Amid a looming threat of dictatorship in Spain, with the European Union backing Madrid, the only force that can offer a progressive solution to the crisis is the working class. The critical question is the mobilization of the working class, in Catalonia and the rest of Spain and across Europe, on the basis of a socialist and internationalist perspective against the threat of police and military repression by Madrid.

Any struggle requires determined opposition to the Catalan bourgeois nationalists as well as the political establishment in Madrid. The Catalan nationalist parties are bitterly hostile to a political intervention in the crisis by the working class.

The Catalan secessionists are ruling out any serious opposition to Madrid’s plans for a crackdown. Having for years run pro-austerity regimes in Barcelona, they are deeply hostile to any appeal to opposition in the working class. Instead, in a three-minute video issued on Saturday, Puigdemont called for “democratic opposition” to Madrid’s intervention. “We must do so resisting repression and threats, without ever abandoning, at any time, civic and peaceful conduct,” he declared.

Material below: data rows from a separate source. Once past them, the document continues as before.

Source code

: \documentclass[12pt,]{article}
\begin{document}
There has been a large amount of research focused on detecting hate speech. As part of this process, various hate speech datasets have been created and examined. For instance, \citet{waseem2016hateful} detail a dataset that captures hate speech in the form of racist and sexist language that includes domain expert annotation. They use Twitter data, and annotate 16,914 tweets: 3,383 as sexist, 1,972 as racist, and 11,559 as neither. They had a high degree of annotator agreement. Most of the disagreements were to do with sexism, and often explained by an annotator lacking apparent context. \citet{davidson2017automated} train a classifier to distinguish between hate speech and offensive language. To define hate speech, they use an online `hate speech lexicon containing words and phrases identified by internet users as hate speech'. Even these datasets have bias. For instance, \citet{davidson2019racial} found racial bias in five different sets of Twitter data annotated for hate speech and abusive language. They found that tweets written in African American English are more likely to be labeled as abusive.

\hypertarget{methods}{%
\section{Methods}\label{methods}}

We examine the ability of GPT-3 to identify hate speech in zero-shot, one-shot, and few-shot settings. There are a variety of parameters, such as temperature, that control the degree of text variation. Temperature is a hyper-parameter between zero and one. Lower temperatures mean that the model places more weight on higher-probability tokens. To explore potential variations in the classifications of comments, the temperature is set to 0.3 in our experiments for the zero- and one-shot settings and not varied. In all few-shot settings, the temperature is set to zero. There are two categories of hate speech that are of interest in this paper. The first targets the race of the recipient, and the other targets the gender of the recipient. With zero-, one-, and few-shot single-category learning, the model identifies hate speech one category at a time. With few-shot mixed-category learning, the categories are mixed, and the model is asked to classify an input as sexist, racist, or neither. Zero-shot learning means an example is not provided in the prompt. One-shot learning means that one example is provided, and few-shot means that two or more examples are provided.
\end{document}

The following day, the vice-premier and leader of the Republican Left of Catalonia, Oriol Junqueras, wrote a piece in the pro-secessionist daily El Punt Avui saying, “We cannot recognize the coup d’état against Catalunya, nor the antidemocratic decisions that are being adopted by the PP, remote-controlled by Madrid.” Junqueras added that “in the following days we will have to take decisions and not always easy to understand.” He called for a “shared strategy” and “a civil and peaceful attitude.”

Such comments show that the secessionists, driven by the bankrupt perspective of forming a new independent capitalist state in Catalonia, have no strategy for confronting the crackdown. They fear, above all, an independent intervention by the working class via strikes, workplace committees and appeals to workers internationally for support. Fearing the working class, they do not want to tap into deep-rooted popular opposition to Madrid’s return to authoritarian forms of rule.

They would prefer Spanish military occupation and possible foreign exile to the outbreak of mass workers’ struggles against repression by the bourgeois state machine, which they aspire to control.

The December 21 snap elections in Catalonia that Madrid is demanding are entirely antidemocratic, held under the threat of Spanish military intervention and with hundreds of Catalan politicians expected to be in jail. The only result Spanish Prime Minister Rajoy will tolerate is the election of an explicitly antisecessionist regional government.

Nevertheless, Puigdemont’s PDeCAT (Democratic European Party of Catalonia), Junqueras’s ERC (Republican Left of Catalonia) and the pseudo-left CUP (Popular Unity Candidacies) have not come out against these fraudulent elections. Former Premier Artur Mas defended the PDeCAT’s participation in the elections, saying that it would be “lethal” to leave the secessionist forces outside the parliament.

The Catalan crisis is also exposing the political bankruptcy of the Podemos party. Factional divisions are erupting inside the party, but they are over whether to orient to the Spanish state or the Catalan secessionists. On Friday, Podemos leader Pablo Iglesias approved Rajoy’s reactionary measures, saying that elections “should takes place without repression and with all the political options available.”

The Podemos leader in Catalonia, Albano Dante, implicitly criticized Iglesias on Catalunya Ràdio, saying that accepting these elections means “to accept [Article] 155,” which is an “immense contradiction.” He also did not discard a coalition of Podemos Catalonia with the PDeCAT, ERC and CUP.

The Pabloite Anticapitalistas wing of Podemos posted a statement recognizing the “new Catalan Republic” and calling for rejection of Article 155. It promoted the “democratic, peaceful and disobedient defense of the will of the Catalan people and their right to decide.”

While Iglesias orients to Rajoy to defend the Spanish nation-state, the Pabloites and the Catalan wing of Podemos are promoting Catalan nationalism. All these factions are united in aiming to suppress rising social opposition to Madrid and the threat of military rule.